BEGIN RECORDS FOR THE EXERCISE

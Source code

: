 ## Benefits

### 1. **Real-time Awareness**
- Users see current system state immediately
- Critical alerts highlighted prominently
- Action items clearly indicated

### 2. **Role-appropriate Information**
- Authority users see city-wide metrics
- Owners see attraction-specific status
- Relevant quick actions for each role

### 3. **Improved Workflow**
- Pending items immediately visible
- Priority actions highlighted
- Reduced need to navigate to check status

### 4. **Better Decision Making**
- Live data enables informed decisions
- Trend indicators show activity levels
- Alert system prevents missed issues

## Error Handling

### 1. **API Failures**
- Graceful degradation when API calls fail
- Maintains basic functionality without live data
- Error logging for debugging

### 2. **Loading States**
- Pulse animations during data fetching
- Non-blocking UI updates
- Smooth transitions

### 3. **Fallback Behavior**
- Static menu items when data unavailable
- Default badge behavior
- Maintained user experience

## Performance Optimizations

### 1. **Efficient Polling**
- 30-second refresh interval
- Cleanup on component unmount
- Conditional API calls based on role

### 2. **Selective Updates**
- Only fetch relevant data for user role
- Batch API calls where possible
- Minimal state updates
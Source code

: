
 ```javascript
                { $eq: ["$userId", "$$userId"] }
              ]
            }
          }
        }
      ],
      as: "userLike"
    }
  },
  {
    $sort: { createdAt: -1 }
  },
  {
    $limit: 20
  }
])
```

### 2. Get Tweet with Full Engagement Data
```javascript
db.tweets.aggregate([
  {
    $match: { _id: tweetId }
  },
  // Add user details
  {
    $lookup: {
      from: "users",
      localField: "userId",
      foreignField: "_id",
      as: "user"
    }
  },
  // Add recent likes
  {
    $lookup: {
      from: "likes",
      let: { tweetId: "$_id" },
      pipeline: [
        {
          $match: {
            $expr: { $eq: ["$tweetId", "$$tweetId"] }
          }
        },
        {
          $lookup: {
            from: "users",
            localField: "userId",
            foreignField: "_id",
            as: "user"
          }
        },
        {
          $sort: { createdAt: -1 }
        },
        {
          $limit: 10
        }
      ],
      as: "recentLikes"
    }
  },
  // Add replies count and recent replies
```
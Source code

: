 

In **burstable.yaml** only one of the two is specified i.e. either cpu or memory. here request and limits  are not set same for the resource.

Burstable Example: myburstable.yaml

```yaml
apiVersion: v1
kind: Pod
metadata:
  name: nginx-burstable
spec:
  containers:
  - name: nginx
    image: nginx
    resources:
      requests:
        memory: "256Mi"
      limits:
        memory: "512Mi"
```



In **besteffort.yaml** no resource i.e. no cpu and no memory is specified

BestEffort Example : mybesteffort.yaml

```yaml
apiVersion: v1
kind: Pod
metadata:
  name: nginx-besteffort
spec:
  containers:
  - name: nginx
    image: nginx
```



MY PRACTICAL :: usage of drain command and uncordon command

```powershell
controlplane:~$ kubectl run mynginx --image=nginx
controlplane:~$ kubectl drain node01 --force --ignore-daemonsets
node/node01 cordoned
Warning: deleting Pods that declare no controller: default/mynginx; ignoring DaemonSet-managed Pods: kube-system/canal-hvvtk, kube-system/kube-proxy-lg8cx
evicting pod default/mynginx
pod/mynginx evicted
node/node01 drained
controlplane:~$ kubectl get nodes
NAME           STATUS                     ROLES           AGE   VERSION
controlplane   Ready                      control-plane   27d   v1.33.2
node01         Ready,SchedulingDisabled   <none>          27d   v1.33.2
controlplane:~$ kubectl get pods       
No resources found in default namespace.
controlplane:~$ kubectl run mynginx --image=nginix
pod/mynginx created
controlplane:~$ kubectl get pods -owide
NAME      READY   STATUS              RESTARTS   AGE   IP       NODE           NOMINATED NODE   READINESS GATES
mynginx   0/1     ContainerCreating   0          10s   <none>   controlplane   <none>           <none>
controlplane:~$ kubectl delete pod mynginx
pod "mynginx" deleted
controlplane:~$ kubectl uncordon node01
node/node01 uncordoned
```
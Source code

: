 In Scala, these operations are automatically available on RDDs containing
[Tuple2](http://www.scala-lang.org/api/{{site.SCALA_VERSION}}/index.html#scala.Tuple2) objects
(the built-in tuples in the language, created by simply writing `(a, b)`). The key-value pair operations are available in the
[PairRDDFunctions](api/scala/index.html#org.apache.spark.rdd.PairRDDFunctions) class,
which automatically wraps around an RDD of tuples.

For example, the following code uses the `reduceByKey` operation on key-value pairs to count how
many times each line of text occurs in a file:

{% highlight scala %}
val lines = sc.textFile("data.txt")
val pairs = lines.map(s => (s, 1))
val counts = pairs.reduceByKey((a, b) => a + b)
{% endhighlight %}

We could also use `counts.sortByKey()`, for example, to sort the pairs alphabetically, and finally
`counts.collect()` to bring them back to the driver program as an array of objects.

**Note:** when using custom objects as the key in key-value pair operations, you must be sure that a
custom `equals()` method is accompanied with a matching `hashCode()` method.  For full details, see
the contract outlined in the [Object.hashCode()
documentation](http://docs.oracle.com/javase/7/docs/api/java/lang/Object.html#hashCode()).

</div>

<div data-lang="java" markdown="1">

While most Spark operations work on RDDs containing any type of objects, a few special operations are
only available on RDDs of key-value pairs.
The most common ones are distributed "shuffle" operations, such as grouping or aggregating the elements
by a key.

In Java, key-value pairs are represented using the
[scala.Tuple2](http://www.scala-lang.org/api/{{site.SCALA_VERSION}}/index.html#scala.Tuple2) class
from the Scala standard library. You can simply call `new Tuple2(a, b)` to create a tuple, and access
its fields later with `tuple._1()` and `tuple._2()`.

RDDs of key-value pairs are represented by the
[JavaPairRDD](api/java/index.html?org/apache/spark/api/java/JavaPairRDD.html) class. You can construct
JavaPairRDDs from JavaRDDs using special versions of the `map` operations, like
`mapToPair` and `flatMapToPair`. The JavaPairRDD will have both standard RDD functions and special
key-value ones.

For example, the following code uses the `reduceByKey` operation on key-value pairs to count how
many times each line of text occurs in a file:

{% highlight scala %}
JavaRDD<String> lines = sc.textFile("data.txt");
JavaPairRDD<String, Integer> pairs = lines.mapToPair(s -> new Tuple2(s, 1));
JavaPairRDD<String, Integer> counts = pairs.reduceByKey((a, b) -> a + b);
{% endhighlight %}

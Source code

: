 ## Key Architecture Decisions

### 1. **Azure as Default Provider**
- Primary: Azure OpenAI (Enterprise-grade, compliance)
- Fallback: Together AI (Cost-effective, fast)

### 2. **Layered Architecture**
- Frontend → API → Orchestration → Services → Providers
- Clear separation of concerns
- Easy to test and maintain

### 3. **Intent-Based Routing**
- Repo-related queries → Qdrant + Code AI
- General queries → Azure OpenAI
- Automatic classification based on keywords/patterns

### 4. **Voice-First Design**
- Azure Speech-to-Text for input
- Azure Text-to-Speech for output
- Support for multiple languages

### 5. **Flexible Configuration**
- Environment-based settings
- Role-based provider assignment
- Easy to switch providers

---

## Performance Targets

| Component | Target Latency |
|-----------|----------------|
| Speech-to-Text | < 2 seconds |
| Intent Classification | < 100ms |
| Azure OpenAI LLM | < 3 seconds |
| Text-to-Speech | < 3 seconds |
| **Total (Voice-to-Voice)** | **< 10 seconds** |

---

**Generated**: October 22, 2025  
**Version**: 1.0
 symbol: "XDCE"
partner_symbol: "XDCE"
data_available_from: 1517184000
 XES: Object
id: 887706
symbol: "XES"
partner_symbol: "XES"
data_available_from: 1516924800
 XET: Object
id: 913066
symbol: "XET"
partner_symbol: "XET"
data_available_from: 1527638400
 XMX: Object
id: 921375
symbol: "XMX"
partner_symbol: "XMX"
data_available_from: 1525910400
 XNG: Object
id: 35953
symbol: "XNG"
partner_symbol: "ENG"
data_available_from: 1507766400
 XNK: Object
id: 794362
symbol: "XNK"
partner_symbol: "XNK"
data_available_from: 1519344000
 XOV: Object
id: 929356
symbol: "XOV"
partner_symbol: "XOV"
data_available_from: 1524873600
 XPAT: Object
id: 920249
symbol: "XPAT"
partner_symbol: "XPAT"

END RECORDS FOR THE EXERCISE

_WHAT TO PRODUCE_. Wherever the word "apache" turns up in the material, copy the whole line.

_SOLUTION FOR THIS PROBLEM_.
[PairRDDFunctions](api/scala/index.html#org.apache.spark.rdd.PairRDDFunctions) class,
[JavaPairRDD](api/java/index.html?org/apache/spark/api/java/JavaPairRDD.html) class. You can construct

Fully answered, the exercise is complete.